Triggering Pipelines Periodically (cron)

Pachyderm pipelines are triggered by changes to their input data repositories (as further discussed in What Happens When You Create a Pipeline). However, if a pipeline consumes data from sources outside of Pachyderm, it can’t use Pachyderm’s triggering mechanism to process updates from those sources. For example, you might need to:

  • Scrape websites
  • Make API calls
  • Query a database
  • Retrieve a file from S3 or FTP

You can schedule pipelines like these to run regularly with Pachyderm’s built-in cron input type. You can find an example pipeline that queries MongoDB periodically here.

Cron Example

Let’s say that we want to query a database every 10 seconds and update our dataset with the new data every time the pipeline is triggered. We could do this with cron input as follows:

  "input": {
    "cron": {
      "name": "tick",
      "spec": "@every 10s"
    }
  }

When we create this pipeline, Pachyderm will create a new input data repository corresponding to the cron input. It will then automatically commit a timestamp file every 10 seconds to the cron input repository, which will automatically trigger our pipeline.

alt tag

The pipeline will run every 10 seconds, querying our database and updating its output.
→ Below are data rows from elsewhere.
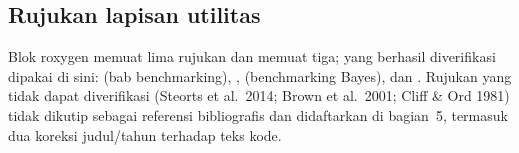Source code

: 
\subsection{Rujukan lapisan utilitas}\label{sec:util-ref}

Blok roxygen  memuat lima rujukan dan
 memuat tiga; yang berhasil diverifikasi dipakai di
sini: \citet{rao2015small} (bab benchmarking), \citet{you2002pseudo},
\citet{datta2010bayesian} (benchmarking Bayes), dan \citet{berg2014small}.
Rujukan yang tidak dapat diverifikasi (Steorts et al.\
2014; Brown et al.\ 2001; Cliff \& Ord 1981) tidak dikutip sebagai
referensi bibliografis dan didaftarkan di 
bagian~5, termasuk dua koreksi judul/tahun terhadap teks kode.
We have used the @every 10s cron spec here, but you can use any cron spec formatted according to RFC 3339. For example, */10 * * * * would indicate that the pipeline should run every 10 minutes (these time formats should be familiar to those who have used cron in the past, and you can find more examples here)
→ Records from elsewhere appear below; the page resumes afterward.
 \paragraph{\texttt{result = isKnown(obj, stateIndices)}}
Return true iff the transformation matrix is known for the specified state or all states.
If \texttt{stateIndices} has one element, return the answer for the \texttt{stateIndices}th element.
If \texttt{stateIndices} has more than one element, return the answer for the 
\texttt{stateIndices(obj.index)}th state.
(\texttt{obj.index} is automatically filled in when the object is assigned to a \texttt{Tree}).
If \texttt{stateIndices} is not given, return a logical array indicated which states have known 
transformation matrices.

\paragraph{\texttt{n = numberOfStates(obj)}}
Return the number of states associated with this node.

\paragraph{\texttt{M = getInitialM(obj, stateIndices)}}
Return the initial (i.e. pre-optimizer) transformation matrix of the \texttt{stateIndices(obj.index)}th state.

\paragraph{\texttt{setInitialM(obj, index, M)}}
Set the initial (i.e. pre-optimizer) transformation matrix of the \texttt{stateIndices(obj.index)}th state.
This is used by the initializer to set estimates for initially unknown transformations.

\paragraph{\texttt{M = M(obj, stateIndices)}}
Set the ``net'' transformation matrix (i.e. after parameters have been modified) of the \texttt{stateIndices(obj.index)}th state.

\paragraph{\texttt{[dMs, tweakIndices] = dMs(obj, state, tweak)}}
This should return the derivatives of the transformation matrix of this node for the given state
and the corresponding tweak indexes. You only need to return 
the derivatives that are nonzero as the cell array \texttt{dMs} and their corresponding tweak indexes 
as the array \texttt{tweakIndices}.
By default, Pachyderm will run the pipeline on input data that has come in since the last tick. If instead we would like the pipeline to reprocess all the data, we can set the overwrite flag to true:

  "input": {
    "cron": {
      "name": "tick",
      "spec": "@every 10s",
      "overwrite": true
    }
  }

Now, it will overwrite the timestamp file each tick. Since the processed data is associated with the old file, its absence will indicate to Pachyderm that it needs to be reprocessed.